##### INFORMATION
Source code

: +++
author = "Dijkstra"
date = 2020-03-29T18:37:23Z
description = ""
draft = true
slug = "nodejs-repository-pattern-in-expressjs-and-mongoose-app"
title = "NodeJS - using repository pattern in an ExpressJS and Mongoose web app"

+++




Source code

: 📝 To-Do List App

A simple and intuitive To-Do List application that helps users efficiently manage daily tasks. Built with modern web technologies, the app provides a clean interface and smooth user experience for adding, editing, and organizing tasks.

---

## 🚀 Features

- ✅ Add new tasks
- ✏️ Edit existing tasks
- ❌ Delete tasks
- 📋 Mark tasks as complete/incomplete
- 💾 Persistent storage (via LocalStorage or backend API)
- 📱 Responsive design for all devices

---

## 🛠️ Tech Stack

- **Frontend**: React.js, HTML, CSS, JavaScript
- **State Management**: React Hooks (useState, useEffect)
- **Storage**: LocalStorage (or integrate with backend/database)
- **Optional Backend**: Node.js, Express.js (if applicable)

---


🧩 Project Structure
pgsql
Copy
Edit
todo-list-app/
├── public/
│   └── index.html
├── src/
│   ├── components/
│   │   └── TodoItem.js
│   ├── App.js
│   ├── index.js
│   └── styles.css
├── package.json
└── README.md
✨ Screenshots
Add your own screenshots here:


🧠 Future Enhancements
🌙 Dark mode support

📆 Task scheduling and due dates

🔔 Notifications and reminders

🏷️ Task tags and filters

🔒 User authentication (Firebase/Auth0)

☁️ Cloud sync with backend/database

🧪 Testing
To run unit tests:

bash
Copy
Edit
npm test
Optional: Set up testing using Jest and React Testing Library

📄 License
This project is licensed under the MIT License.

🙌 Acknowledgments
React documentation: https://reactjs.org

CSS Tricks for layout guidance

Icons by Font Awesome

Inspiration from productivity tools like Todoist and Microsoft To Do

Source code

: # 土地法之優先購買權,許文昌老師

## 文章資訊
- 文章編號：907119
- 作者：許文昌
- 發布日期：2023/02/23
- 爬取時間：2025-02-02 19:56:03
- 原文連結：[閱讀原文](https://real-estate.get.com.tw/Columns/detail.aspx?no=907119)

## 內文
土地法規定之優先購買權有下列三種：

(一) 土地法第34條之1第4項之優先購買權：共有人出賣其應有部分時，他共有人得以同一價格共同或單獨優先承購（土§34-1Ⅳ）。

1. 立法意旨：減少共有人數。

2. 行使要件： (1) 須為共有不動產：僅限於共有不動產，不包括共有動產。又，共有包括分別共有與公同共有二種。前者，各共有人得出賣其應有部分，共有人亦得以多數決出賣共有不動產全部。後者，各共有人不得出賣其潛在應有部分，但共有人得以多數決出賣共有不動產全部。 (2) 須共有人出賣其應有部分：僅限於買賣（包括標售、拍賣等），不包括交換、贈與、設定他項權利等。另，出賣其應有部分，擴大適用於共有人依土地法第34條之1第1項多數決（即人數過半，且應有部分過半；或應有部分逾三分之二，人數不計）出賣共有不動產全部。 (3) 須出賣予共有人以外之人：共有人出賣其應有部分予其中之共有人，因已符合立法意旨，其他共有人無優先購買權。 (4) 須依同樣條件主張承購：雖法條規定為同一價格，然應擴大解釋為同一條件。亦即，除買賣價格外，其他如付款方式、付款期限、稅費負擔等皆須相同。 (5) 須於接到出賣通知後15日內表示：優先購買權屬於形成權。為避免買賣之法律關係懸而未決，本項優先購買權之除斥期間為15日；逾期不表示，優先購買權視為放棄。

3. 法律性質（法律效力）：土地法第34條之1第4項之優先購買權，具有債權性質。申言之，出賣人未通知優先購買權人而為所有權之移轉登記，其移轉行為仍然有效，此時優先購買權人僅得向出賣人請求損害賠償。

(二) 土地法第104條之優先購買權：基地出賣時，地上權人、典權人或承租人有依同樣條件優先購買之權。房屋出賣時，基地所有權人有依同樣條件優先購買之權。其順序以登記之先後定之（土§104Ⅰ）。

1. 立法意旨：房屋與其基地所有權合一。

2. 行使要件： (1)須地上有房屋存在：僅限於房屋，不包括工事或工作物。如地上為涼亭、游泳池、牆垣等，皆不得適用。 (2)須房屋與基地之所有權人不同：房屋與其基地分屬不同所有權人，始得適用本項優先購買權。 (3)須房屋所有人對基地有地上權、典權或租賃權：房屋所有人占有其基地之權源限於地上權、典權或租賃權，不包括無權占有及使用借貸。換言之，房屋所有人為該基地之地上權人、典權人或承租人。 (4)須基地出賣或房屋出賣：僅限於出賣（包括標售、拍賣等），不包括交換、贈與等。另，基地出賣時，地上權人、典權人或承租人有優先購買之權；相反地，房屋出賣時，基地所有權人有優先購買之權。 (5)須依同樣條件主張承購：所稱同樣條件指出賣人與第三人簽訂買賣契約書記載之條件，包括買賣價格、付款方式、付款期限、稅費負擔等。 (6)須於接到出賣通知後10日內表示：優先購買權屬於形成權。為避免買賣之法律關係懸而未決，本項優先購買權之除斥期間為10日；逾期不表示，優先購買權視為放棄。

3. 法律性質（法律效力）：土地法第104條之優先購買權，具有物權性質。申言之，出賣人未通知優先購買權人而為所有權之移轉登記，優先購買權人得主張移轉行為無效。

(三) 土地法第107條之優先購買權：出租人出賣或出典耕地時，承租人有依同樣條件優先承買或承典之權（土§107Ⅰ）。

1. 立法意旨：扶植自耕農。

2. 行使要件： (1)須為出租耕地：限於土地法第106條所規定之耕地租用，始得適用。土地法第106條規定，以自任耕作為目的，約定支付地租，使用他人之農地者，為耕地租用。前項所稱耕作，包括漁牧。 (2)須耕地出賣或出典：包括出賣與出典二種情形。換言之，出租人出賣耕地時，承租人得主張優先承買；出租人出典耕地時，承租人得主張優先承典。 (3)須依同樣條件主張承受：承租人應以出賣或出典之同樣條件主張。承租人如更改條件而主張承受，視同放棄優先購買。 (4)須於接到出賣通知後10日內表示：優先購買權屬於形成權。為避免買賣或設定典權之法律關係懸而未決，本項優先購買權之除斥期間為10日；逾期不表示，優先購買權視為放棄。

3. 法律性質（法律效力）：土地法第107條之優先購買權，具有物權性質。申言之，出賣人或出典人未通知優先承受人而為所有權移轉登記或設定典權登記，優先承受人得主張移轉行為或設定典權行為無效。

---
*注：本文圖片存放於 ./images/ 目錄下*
##########
* **WHAT IS REQUIRED**
Look through the data above for the string "不包括交換" and copy every line where it appears.

* **WRITTEN ANSWER**
2. 行使要件： (1) 須為共有不動產：僅限於共有不動產，不包括共有動產。又，共有包括分別共有與公同共有二種。前者，各共有人得出賣其應有部分，共有人亦得以多數決出賣共有不動產全部。後者，各共有人不得出賣其潛在應有部分，但共有人得以多數決出賣共有不動產全部。 (2) 須共有人出賣其應有部分：僅限於買賣（包括標售、拍賣等），不包括交換、贈與、設定他項權利等。另，出賣其應有部分，擴大適用於共有人依土地法第34條之1第1項多數決（即人數過半，且應有部分過半；或應有部分逾三分之二，人數不計）出賣共有不動產全部。 (3) 須出賣予共有人以外之人：共有人出賣其應有部分予其中之共有人，因已符合立法意旨，其他共有人無優先購買權。 (4) 須依同樣條件主張承購：雖法條規定為同一價格，然應擴大解釋為同一條件。亦即，除買賣價格外，其他如付款方式、付款期限、稅費負擔等皆須相同。 (5) 須於接到出賣通知後15日內表示：優先購買權屬於形成權。為避免買賣之法律關係懸而未決，本項優先購買權之除斥期間為15日；逾期不表示，優先購買權視為放棄。
2. 行使要件： (1)須地上有房屋存在：僅限於房屋，不包括工事或工作物。如地上為涼亭、游泳池、牆垣等，皆不得適用。 (2)須房屋與基地之所有權人不同：房屋與其基地分屬不同所有權人，始得適用本項優先購買權。 (3)須房屋所有人對基地有地上權、典權或租賃權：房屋所有人占有其基地之權源限於地上權、典權或租賃權，不包括無權占有及使用借貸。換言之，房屋所有人為該基地之地上權人、典權人或承租人。 (4)須基地出賣或房屋出賣：僅限於出賣（包括標售、拍賣等），不包括交換、贈與等。另，基地出賣時，地上權人、典權人或承租人有優先購買之權；相反地，房屋出賣時，基地所有權人有優先購買之權。 (5)須依同樣條件主張承購：所稱同樣條件指出賣人與第三人簽訂買賣契約書記載之條件，包括買賣價格、付款方式、付款期限、稅費負擔等。 (6)須於接到出賣通知後10日內表示：優先購買權屬於形成權。為避免買賣之法律關係懸而未決，本項優先購買權之除斥期間為10日；逾期不表示，優先購買權視為放棄。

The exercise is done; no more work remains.